(Document images with source code)

**********

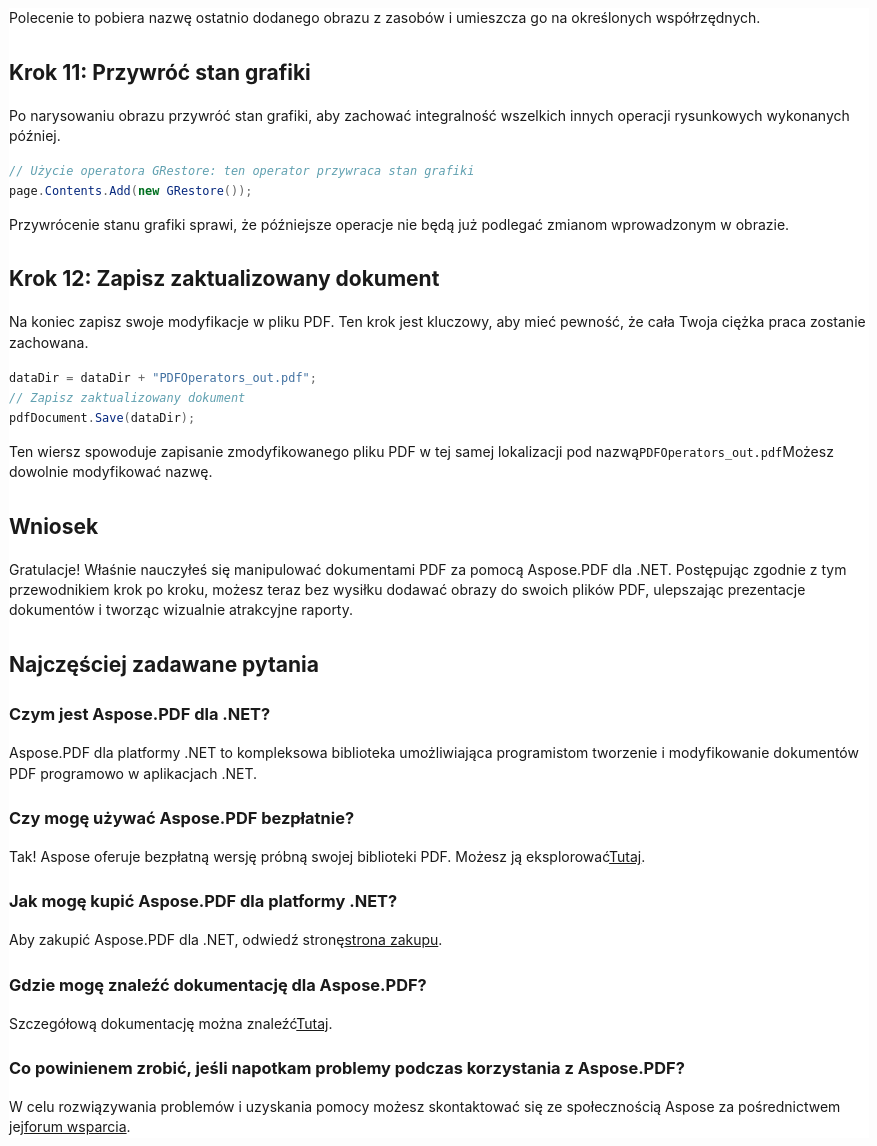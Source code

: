 Polecenie to pobiera nazwę ostatnio dodanego obrazu z zasobów i umieszcza go na określonych współrzędnych.

## Krok 11: Przywróć stan grafiki

Po narysowaniu obrazu przywróć stan grafiki, aby zachować integralność wszelkich innych operacji rysunkowych wykonanych później.

```csharp
// Użycie operatora GRestore: ten operator przywraca stan grafiki
page.Contents.Add(new GRestore());
```

Przywrócenie stanu grafiki sprawi, że późniejsze operacje nie będą już podlegać zmianom wprowadzonym w obrazie.

## Krok 12: Zapisz zaktualizowany dokument

Na koniec zapisz swoje modyfikacje w pliku PDF. Ten krok jest kluczowy, aby mieć pewność, że cała Twoja ciężka praca zostanie zachowana.

```csharp
dataDir = dataDir + "PDFOperators_out.pdf";
// Zapisz zaktualizowany dokument
pdfDocument.Save(dataDir);
```

 Ten wiersz spowoduje zapisanie zmodyfikowanego pliku PDF w tej samej lokalizacji pod nazwą`PDFOperators_out.pdf`Możesz dowolnie modyfikować nazwę.

## Wniosek

Gratulacje! Właśnie nauczyłeś się manipulować dokumentami PDF za pomocą Aspose.PDF dla .NET. Postępując zgodnie z tym przewodnikiem krok po kroku, możesz teraz bez wysiłku dodawać obrazy do swoich plików PDF, ulepszając prezentacje dokumentów i tworząc wizualnie atrakcyjne raporty.

## Najczęściej zadawane pytania

### Czym jest Aspose.PDF dla .NET?
Aspose.PDF dla platformy .NET to kompleksowa biblioteka umożliwiająca programistom tworzenie i modyfikowanie dokumentów PDF programowo w aplikacjach .NET.

### Czy mogę używać Aspose.PDF bezpłatnie?
 Tak! Aspose oferuje bezpłatną wersję próbną swojej biblioteki PDF. Możesz ją eksplorować[Tutaj](https://releases.aspose.com/).

### Jak mogę kupić Aspose.PDF dla platformy .NET?
 Aby zakupić Aspose.PDF dla .NET, odwiedź stronę[strona zakupu](https://purchase.aspose.com/buy).

### Gdzie mogę znaleźć dokumentację dla Aspose.PDF?
 Szczegółową dokumentację można znaleźć[Tutaj](https://reference.aspose.com/pdf/net/).

### Co powinienem zrobić, jeśli napotkam problemy podczas korzystania z Aspose.PDF?
 W celu rozwiązywania problemów i uzyskania pomocy możesz skontaktować się ze społecznością Aspose za pośrednictwem jej[forum wsparcia](https://forum.aspose.com/c/pdf/10).
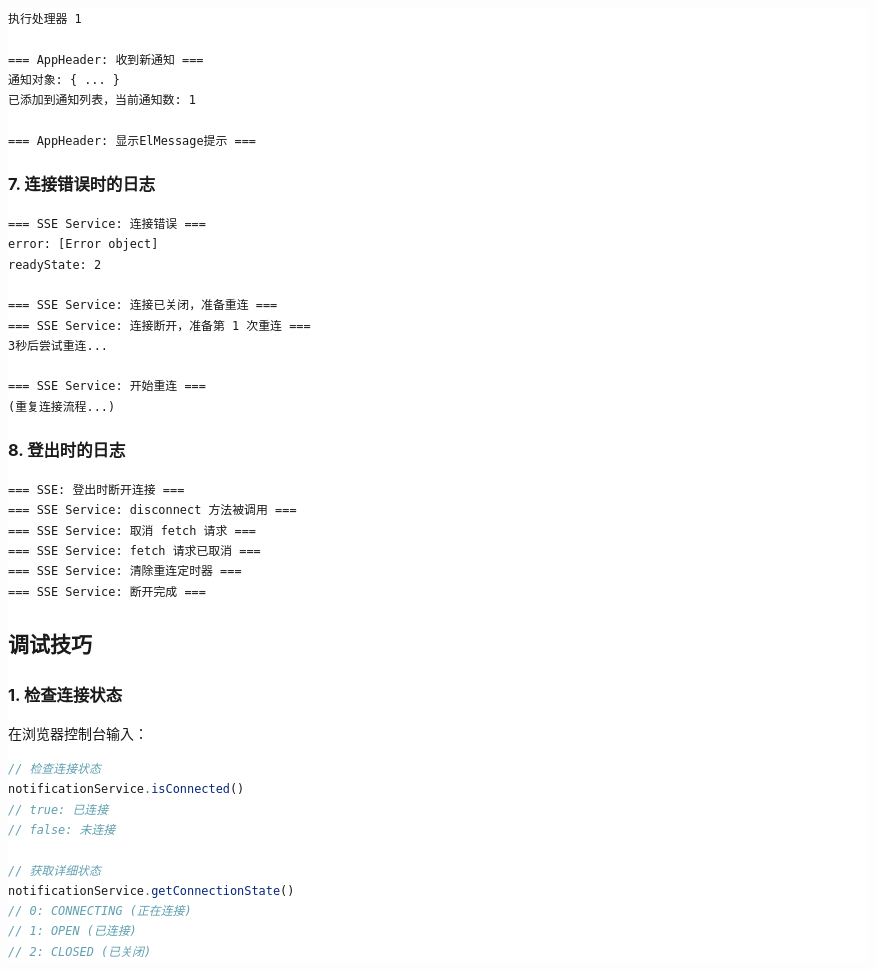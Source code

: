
 ```
执行处理器 1

=== AppHeader: 收到新通知 ===
通知对象: { ... }
已添加到通知列表，当前通知数: 1

=== AppHeader: 显示ElMessage提示 ===
```

### 7. 连接错误时的日志

```
=== SSE Service: 连接错误 ===
error: [Error object]
readyState: 2

=== SSE Service: 连接已关闭，准备重连 ===
=== SSE Service: 连接断开，准备第 1 次重连 ===
3秒后尝试重连...

=== SSE Service: 开始重连 ===
(重复连接流程...)
```

### 8. 登出时的日志

```
=== SSE: 登出时断开连接 ===
=== SSE Service: disconnect 方法被调用 ===
=== SSE Service: 取消 fetch 请求 ===
=== SSE Service: fetch 请求已取消 ===
=== SSE Service: 清除重连定时器 ===
=== SSE Service: 断开完成 ===
```

## 调试技巧

### 1. 检查连接状态

在浏览器控制台输入：

```javascript
// 检查连接状态
notificationService.isConnected()
// true: 已连接
// false: 未连接

// 获取详细状态
notificationService.getConnectionState()
// 0: CONNECTING (正在连接)
// 1: OPEN (已连接)
// 2: CLOSED (已关闭)
```
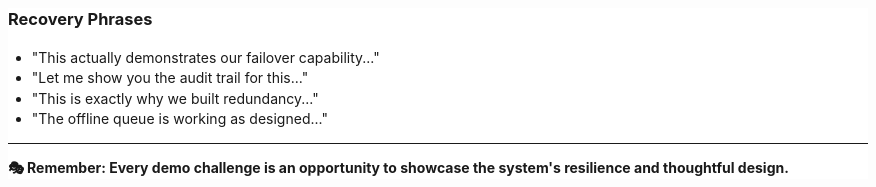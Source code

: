 ### Recovery Phrases
- "This actually demonstrates our failover capability..."
- "Let me show you the audit trail for this..."
- "This is exactly why we built redundancy..."
- "The offline queue is working as designed..."

---

**🎭 Remember: Every demo challenge is an opportunity to showcase the system's resilience and thoughtful design.**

**********

## ASSIGNMENT
Give the data above again exactly. Leave the pictures out.

## RESPONSE TO THIS TASK
Source code

: Polecenie to pobiera nazwę ostatnio dodanego obrazu z zasobów i umieszcza go na określonych współrzędnych.

## Krok 11: Przywróć stan grafiki

Po narysowaniu obrazu przywróć stan grafiki, aby zachować integralność wszelkich innych operacji rysunkowych wykonanych później.

```csharp
// Użycie operatora GRestore: ten operator przywraca stan grafiki
page.Contents.Add(new GRestore());
```

Przywrócenie stanu grafiki sprawi, że późniejsze operacje nie będą już podlegać zmianom wprowadzonym w obrazie.

## Krok 12: Zapisz zaktualizowany dokument

Na koniec zapisz swoje modyfikacje w pliku PDF. Ten krok jest kluczowy, aby mieć pewność, że cała Twoja ciężka praca zostanie zachowana.

```csharp
dataDir = dataDir + "PDFOperators_out.pdf";
// Zapisz zaktualizowany dokument
pdfDocument.Save(dataDir);
```

 Ten wiersz spowoduje zapisanie zmodyfikowanego pliku PDF w tej samej lokalizacji pod nazwą`PDFOperators_out.pdf`Możesz dowolnie modyfikować nazwę.

## Wniosek

Gratulacje! Właśnie nauczyłeś się manipulować dokumentami PDF za pomocą Aspose.PDF dla .NET. Postępując zgodnie z tym przewodnikiem krok po kroku, możesz teraz bez wysiłku dodawać obrazy do swoich plików PDF, ulepszając prezentacje dokumentów i tworząc wizualnie atrakcyjne raporty.

## Najczęściej zadawane pytania

### Czym jest Aspose.PDF dla .NET?
Aspose.PDF dla platformy .NET to kompleksowa biblioteka umożliwiająca programistom tworzenie i modyfikowanie dokumentów PDF programowo w aplikacjach .NET.

### Czy mogę używać Aspose.PDF bezpłatnie?
 Tak! Aspose oferuje bezpłatną wersję próbną swojej biblioteki PDF. Możesz ją eksplorować[Tutaj](https://releases.aspose.com/).

### Jak mogę kupić Aspose.PDF dla platformy .NET?
 Aby zakupić Aspose.PDF dla .NET, odwiedź stronę[strona zakupu](https://purchase.aspose.com/buy).

### Gdzie mogę znaleźć dokumentację dla Aspose.PDF?
 Szczegółową dokumentację można znaleźć[Tutaj](https://reference.aspose.com/pdf/net/).

### Co powinienem zrobić, jeśli napotkam problemy podczas korzystania z Aspose.PDF?
 W celu rozwiązywania problemów i uzyskania pomocy możesz skontaktować się ze społecznością Aspose za pośrednictwem jej[forum wsparcia](https://forum.aspose.com/c/pdf/10).
Source code

:
 ```
执行处理器 1

=== AppHeader: 收到新通知 ===
通知对象: { ... }
已添加到通知列表，当前通知数: 1

=== AppHeader: 显示ElMessage提示 ===
```

### 7. 连接错误时的日志

```
=== SSE Service: 连接错误 ===
error: [Error object]
readyState: 2

=== SSE Service: 连接已关闭，准备重连 ===
=== SSE Service: 连接断开，准备第 1 次重连 ===
3秒后尝试重连...

=== SSE Service: 开始重连 ===
(重复连接流程...)
```

### 8. 登出时的日志

```
=== SSE: 登出时断开连接 ===
=== SSE Service: disconnect 方法被调用 ===
=== SSE Service: 取消 fetch 请求 ===
=== SSE Service: fetch 请求已取消 ===
=== SSE Service: 清除重连定时器 ===
=== SSE Service: 断开完成 ===
```

## 调试技巧

### 1. 检查连接状态

在浏览器控制台输入：

```javascript
// 检查连接状态
notificationService.isConnected()
// true: 已连接
// false: 未连接

// 获取详细状态
notificationService.getConnectionState()
// 0: CONNECTING (正在连接)
// 1: OPEN (已连接)
// 2: CLOSED (已关闭)
```
Source code

: ### Recovery Phrases
- "This actually demonstrates our failover capability..."
- "Let me show you the audit trail for this..."
- "This is exactly why we built redundancy..."
- "The offline queue is working as designed..."

---

**🎭 Remember: Every demo challenge is an opportunity to showcase the system's resilience and thoughtful design.**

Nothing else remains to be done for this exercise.